Dans ce chapitre nous avons essayé de présenter une image des migrations actuelles construite à partir des données provenant de sources variées. Procéder de la sorte pour tramer les traces d’un ‘paysage’, d’une part répond à notre proposition méthodologique, mais d’autre part répond à une conviction sur le résultat hétéroclite de la tentative de ‘prendre une photographie’ à un instant des mouvements migratoires contemporains. Donc, même si les rapports des agences internationales montrent un

haut degré d’accord avec les analyses du milieu académique, l’introduction des récits des participants nous a permis de mettre en évidence des tensions par rapport aux versions que nous choisissons de raconter sur ce qu’est la migration. Cependant, en même temps, avoir essayé d’ouvrir l’espace à ces tensions, nous a distanciée du confort qu’implique le fait de trouver ‘une’ réponse sur les particularités du rapport entre les migrations et la globalisation, et de ce fait, sur ce qu’il y a de nouveau quant aux premières. Ainsi nous arrivons aux dernières lignes de ce chapitre avec la question encore ouverte de ce qui est entendu par ‘nouvelles migrations’ et quelles sont les limites de cette caractérisation.

En conséquence, nous voudrions reprendre la discussion en évoquant d’abord l’article « Un essai de typologie des nouvelles mobilités » de Catherine Wihtol de Wenden dans le numéro 1294 de la revue Hommes & Migrations (2001), intitulé ‘Nouvelles mobilités ». Quant à ce numéro, il faut dire que la notion qui apparaît dans son titre, fait référence aux changements quant aux motivations et aux destinations pour migrer et aussi à l’émergence de cadres institutionnels inédits à partir desquels s’organisent les déplacements aujourd’hui (Dewitte, 2001). Tous ces diagnostics sont cohérents avec les données que nous avons exposées auparavant. Cependant, une fois dépassées les consignes introductoires de l’édition, le travail de Wihtol de Wenden (2001) nous permet d’aller plus loin dans la discussion et de penser dans quelle mesure la notion de ‘nouvelles migrations’ nous parle de ‘nouveaux migrants’.

Alors, si d’une part, la sociologue et politologue dédie une grande partie de son article à renseigner des transformations diverses qui configurent le scenario où se placent les migrations actuellement, d’autre part – à notre avis, plus important encore – elle pose les bases pour le débat sur qui sont les migrants aujourd’hui et comment, à partir du domaine des sciences sociales, nous pouvons rendre compte des processus migratoires dans lesquels ils s’investissent. Alors, de notre point de vue, l’intérêt de la perspective de Wihtol de Wenden réside dans la question qu’elle pose sur ce que serait la performance des anciennes typologies migratoires au moment des ‘ nouvelles migrations’
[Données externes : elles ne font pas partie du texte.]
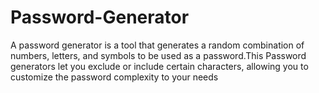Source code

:# Password-Generator
A password generator is a tool that generates a random combination of numbers, letters, and symbols to be used as a password.This Password generators let you exclude or include certain characters, allowing you to customize the password complexity to your needs
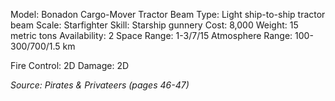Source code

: Model: Bonadon Cargo-Mover Tractor Beam
Type: Light ship-to-ship tractor beam
Scale: Starfighter
Skill: Starship gunnery
Cost: 8,000
Weight: 15 metric tons
Availability: 2
Space Range: 1-3/7/15
Atmosphere Range: 100-300/700/1.5 km

Fire Control: 2D
Damage: 2D

*Source: Pirates & Privateers (pages 46-47)*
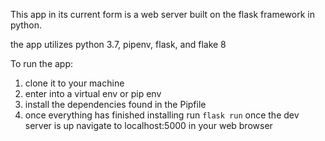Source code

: This app in its current form is a web server built on the flask framework in python.

the app utilizes python 3.7, pipenv, flask, and flake 8

To run the app:

1. clone it to your machine
2. enter into a virtual env or pip env
3. install the dependencies found in the Pipfile
4. once everything has finished installing run `flask run`
once the dev server is up navigate to localhost:5000 in your web browser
Prenant en considération les changements du monde actuel, les déplacements qu’il abrite et les efforts précédents pour classifier et analyser ces derniers spatialement, socio-culturellement, par flux migratoires, par logiques migratoires, et d’autres ; elle avance : « la meilleure typologie est sans doute celle qui, loin d’être

construite artificiellement autour des critères abstraits, a une valeur explicative utilisable pour le contexte que l’on étudie. À l’heure de la mondialisation, une typologie distinguant les formes, les facteurs et les objectifs de la mobilité est peut- être la plus pertinente. Mais il faut toujours se garder de s’enfermer dans des modèles trop restreints car il y a, in fine, autant de types de migrations que de migrants eux- mêmes… » (Wihtol de Wenden, 2001 :12). Donc, si cette fois-ci la chercheuse nous propose de reconnaître et d’assumer les limitations des typologies, en même temps elle semble se prononcer en faveur de leur perfectionnement et non de leur abandon.
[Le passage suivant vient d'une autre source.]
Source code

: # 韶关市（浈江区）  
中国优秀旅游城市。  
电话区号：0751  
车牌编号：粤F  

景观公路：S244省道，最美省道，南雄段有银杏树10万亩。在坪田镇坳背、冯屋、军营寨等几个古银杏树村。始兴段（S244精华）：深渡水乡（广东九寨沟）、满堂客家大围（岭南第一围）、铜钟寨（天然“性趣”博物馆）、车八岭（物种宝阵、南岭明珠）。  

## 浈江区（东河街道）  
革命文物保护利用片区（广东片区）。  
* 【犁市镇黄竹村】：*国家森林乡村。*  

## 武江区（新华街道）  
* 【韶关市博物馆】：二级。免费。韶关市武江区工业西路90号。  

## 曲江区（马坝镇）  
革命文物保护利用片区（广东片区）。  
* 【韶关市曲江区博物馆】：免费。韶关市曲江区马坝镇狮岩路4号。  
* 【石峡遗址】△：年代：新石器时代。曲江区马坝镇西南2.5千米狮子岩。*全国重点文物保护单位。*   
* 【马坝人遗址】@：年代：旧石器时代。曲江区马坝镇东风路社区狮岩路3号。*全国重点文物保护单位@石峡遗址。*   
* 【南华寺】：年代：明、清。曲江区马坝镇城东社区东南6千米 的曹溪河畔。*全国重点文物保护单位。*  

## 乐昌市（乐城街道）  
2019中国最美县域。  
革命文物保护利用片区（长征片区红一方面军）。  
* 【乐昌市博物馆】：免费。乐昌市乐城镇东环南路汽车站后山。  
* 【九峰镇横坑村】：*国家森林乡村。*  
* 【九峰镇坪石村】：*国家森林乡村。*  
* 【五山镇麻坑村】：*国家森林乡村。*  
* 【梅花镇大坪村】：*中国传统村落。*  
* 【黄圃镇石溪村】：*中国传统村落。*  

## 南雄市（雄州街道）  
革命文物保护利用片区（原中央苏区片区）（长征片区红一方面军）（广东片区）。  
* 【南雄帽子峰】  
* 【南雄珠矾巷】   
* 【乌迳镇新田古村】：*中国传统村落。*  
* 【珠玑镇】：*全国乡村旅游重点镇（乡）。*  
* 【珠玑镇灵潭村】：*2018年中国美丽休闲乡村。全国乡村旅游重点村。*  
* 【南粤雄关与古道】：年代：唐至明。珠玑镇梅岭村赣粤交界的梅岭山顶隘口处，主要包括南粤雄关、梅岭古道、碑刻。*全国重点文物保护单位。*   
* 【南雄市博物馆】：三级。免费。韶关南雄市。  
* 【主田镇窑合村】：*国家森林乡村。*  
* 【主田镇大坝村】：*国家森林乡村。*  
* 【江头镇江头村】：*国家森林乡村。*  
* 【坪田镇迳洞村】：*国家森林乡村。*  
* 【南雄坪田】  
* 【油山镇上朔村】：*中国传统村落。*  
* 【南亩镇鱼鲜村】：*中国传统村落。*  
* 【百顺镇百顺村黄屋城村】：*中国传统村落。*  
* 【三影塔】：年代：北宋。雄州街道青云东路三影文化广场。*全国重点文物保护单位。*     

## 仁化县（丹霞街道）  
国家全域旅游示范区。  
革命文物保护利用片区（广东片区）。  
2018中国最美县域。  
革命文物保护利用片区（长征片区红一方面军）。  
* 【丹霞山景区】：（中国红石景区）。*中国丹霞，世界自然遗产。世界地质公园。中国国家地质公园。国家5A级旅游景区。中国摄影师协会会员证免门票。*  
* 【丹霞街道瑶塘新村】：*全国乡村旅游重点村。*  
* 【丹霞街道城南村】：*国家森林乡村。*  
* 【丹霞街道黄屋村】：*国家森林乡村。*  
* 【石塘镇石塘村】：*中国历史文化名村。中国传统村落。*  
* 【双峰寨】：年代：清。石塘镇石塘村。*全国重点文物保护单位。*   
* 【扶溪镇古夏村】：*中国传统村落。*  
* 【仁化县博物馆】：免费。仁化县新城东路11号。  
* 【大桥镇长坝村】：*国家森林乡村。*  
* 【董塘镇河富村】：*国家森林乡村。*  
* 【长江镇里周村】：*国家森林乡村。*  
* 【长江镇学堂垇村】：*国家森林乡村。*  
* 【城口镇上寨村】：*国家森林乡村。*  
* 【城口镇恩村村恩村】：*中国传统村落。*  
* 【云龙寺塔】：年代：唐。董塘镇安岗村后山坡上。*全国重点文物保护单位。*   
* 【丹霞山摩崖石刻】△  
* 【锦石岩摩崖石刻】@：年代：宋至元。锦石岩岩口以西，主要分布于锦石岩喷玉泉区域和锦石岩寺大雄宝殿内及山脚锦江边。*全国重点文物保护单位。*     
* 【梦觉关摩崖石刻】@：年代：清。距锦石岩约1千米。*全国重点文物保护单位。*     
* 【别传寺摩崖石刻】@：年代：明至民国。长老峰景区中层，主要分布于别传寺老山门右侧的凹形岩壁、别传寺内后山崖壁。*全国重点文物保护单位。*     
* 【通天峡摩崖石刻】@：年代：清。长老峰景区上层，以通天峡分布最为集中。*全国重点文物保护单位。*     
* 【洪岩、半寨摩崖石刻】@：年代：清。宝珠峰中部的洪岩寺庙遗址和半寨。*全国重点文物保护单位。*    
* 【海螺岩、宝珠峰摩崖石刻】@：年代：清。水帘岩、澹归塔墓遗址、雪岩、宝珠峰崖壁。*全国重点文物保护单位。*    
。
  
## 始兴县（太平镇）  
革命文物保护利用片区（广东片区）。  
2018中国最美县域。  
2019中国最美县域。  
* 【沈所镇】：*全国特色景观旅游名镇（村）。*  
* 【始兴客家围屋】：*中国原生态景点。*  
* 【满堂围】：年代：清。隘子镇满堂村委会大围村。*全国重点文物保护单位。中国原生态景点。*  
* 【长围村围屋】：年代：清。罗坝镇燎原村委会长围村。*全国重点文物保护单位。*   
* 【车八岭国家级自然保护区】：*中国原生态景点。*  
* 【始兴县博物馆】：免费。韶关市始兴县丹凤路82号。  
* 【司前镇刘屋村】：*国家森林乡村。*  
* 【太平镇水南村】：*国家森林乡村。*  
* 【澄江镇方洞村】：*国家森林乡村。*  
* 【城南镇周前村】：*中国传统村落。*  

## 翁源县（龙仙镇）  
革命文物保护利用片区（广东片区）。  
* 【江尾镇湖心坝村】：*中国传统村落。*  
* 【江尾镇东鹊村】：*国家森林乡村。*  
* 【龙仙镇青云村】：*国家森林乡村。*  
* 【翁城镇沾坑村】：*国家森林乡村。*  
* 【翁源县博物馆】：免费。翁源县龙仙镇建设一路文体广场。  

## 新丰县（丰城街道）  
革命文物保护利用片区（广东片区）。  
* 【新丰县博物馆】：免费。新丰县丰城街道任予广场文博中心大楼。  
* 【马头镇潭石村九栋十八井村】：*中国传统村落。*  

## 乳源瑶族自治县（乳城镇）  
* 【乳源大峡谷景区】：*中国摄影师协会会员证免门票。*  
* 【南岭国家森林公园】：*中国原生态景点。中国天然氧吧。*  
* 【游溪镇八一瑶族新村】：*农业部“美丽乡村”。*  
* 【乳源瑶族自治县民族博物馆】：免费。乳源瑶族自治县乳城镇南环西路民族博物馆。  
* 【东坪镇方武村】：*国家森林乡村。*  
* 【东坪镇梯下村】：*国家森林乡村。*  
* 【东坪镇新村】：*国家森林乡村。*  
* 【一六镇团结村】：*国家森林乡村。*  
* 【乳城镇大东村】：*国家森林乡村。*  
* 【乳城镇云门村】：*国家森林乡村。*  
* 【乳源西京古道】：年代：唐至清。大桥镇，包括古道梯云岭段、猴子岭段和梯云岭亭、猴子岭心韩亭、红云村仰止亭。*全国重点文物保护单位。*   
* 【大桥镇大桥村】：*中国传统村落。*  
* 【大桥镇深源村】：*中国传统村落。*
Cependant, douze ans après la publication de l’article que nous venons de citer, la chercheuse reprend le sujet dans son ouvrage Les nouvelles migrations. Lieux,

hommes, politiques (2013), et reprend également son argumentation sur les difficultés

des catégorisations : les "nouvelles migrations’ étant représentées par des migrants qui, par exemple, « empruntent plusieurs profils au cours de leur vie et qui appartiennent à plusieurs profils à la fois » (Ibid. p. 9), les catégories seront rapidement dépassées par une diversité non maîtrisable. En plus, au-delà de leur insuffisance ou de leur inadéquation, cette fois Wihtol de Wenden s’etend sur les conséquences des typologies pour les individus à propos desquels elles sont employées et pour leur vécu migratoire. À cet égard, elle indique que des catégories autour la migration peuvent participer à la stigmatisation, l’enfermement, l’immobilité et la discrimination des migrants. Toutefois, dans la même ligne du travail antérieur, cette information vient précédée de l’idée qu’« il n’existe pas de classification unique ni parfaite : chacune correspond plutôt aux finalités de l’analyse que l’on cherche à approfondir » (Ibid. p. 10).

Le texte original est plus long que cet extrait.